P2 (C1) Aid through a stellar roof through a splitter crack with bomber C1 placements. The crux of the route is probably cleaning this pitch, so be sure to read up on cleaning roofs BEFORE attempting (better yet, get some practice at your local area)! Continue past roof to a bolted anchor.

P3 (C2) A fairly long (150'?) pitch. Aid through second (smaller) roof and out onto arête. Straightforward nutting and good cam placements up this vertical crack, which ends on a nice ledge with bolted anchors.

P4 (5.7) Short section up easy 5.7 crack to top.
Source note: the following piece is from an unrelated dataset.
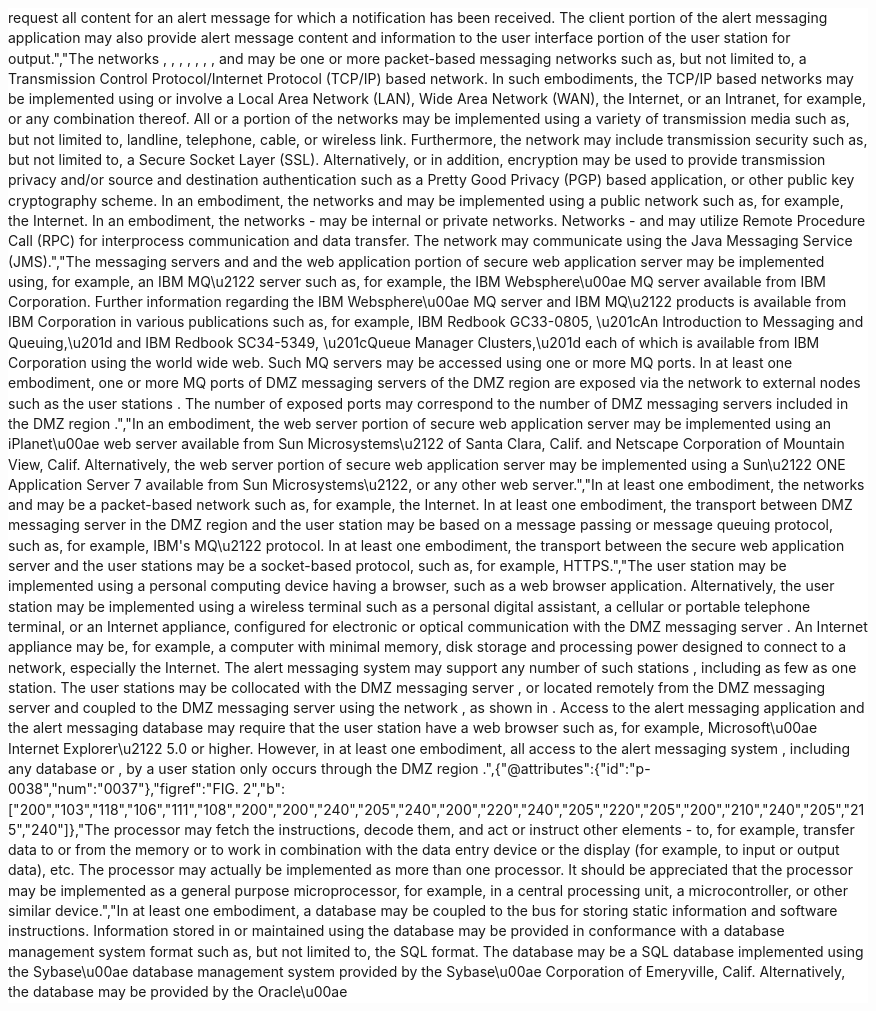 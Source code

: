 request all content for an alert message for which a notification has been received. The client portion of the alert messaging application may also provide alert message content and information to the user interface portion of the user station  for output.","The networks , , , , , , ,  and  may be one or more packet-based messaging networks such as, but not limited to, a Transmission Control Protocol\/Internet Protocol (TCP\/IP) based network. In such embodiments, the TCP\/IP based networks may be implemented using or involve a Local Area Network (LAN), Wide Area Network (WAN), the Internet, or an Intranet, for example, or any combination thereof. All or a portion of the networks may be implemented using a variety of transmission media such as, but not limited to, landline, telephone, cable, or wireless link. Furthermore, the network  may include transmission security such as, but not limited to, a Secure Socket Layer (SSL). Alternatively, or in addition, encryption may be used to provide transmission privacy and\/or source and destination authentication such as a Pretty Good Privacy (PGP) based application, or other public key cryptography scheme. In an embodiment, the networks  and  may be implemented using a public network such as, for example, the Internet. In an embodiment, the networks - may be internal or private networks. Networks - and  may utilize Remote Procedure Call (RPC) for interprocess communication and data transfer. The network  may communicate using the Java Messaging Service (JMS).","The messaging servers  and  and the web application portion of secure web application server  may be implemented using, for example, an IBM MQ\u2122 server such as, for example, the IBM Websphere\u00ae MQ server available from IBM Corporation. Further information regarding the IBM Websphere\u00ae MQ server and IBM MQ\u2122 products is available from IBM Corporation in various publications such as, for example, IBM Redbook GC33-0805, \u201cAn Introduction to Messaging and Queuing,\u201d and IBM Redbook SC34-5349, \u201cQueue Manager Clusters,\u201d each of which is available from IBM Corporation using the world wide web. Such MQ servers may be accessed using one or more MQ ports. In at least one embodiment, one or more MQ ports of DMZ messaging servers  of the DMZ region  are exposed via the network  to external nodes such as the user stations . The number of exposed ports may correspond to the number of DMZ messaging servers  included in the DMZ region .","In an embodiment, the web server portion of secure web application server  may be implemented using an iPlanet\u00ae web server available from Sun Microsystems\u2122 of Santa Clara, Calif. and Netscape Corporation of Mountain View, Calif. Alternatively, the web server portion of secure web application server  may be implemented using a Sun\u2122 ONE Application Server 7 available from Sun Microsystems\u2122, or any other web server.","In at least one embodiment, the networks  and  may be a packet-based network such as, for example, the Internet. In at least one embodiment, the transport between DMZ messaging server  in the DMZ region  and the user station  may be based on a message passing or message queuing protocol, such as, for example, IBM's MQ\u2122 protocol. In at least one embodiment, the transport between the secure web application server  and the user stations  may be a socket-based protocol, such as, for example, HTTPS.","The user station  may be implemented using a personal computing device having a browser, such as a web browser application. Alternatively, the user station  may be implemented using a wireless terminal such as a personal digital assistant, a cellular or portable telephone terminal, or an Internet appliance, configured for electronic or optical communication with the DMZ messaging server . An Internet appliance may be, for example, a computer with minimal memory, disk storage and processing power designed to connect to a network, especially the Internet. The alert messaging system  may support any number of such stations , including as few as one station. The user stations  may be collocated with the DMZ messaging server , or located remotely from the DMZ messaging server  and coupled to the DMZ messaging server  using the network , as shown in . Access to the alert messaging application and the alert messaging database  may require that the user station  have a web browser such as, for example, Microsoft\u00ae Internet Explorer\u2122 5.0 or higher. However, in at least one embodiment, all access to the alert messaging system , including any database  or , by a user station  only occurs through the DMZ region .",{"@attributes":{"id":"p-0038","num":"0037"},"figref":"FIG. 2","b":["200","103","118","106","111","108","200","200","240","205","240","200","220","240","205","220","205","200","210","240","205","215","240"]},"The processor  may fetch the instructions, decode them, and act or instruct other elements - to, for example, transfer data to or from the memory  or to work in combination with the data entry device  or the display  (for example, to input or output data), etc. The processor  may actually be implemented as more than one processor. It should be appreciated that the processor  may be implemented as a general purpose microprocessor, for example, in a central processing unit, a microcontroller, or other similar device.","In at least one embodiment, a database  may be coupled to the bus  for storing static information and software instructions. Information stored in or maintained using the database  may be provided in conformance with a database management system format such as, but not limited to, the SQL format. The database  may be a SQL database implemented using the Sybase\u00ae database management system provided by the Sybase\u00ae Corporation of Emeryville, Calif. Alternatively, the database  may be provided by the Oracle\u00ae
For a topo of the route, check this out.


Protection 

  • One to two sets of nuts (offsets work great)
  • Two sets of cams to 4"
  • Extras in #.5 and #.75 Camalot size helpful
  • Extras in #2 Camalot size helpful
  • Two ropes if planning on rapping from top of P2

The use of cam hooks should be avoided for soft rock areas such as Zion due to potential to damage the rock.


Descent 

Descend to climbers' right via bushwack through gully to the north. Although fairly straightforward by daylight, just finding the descent gully would be difficult in the dark. Come prepared: bring a headlamp (and don't forget to check your batteries).

If pressed for time, retreat is possible from the top of pitch 2 via one double-rope rap.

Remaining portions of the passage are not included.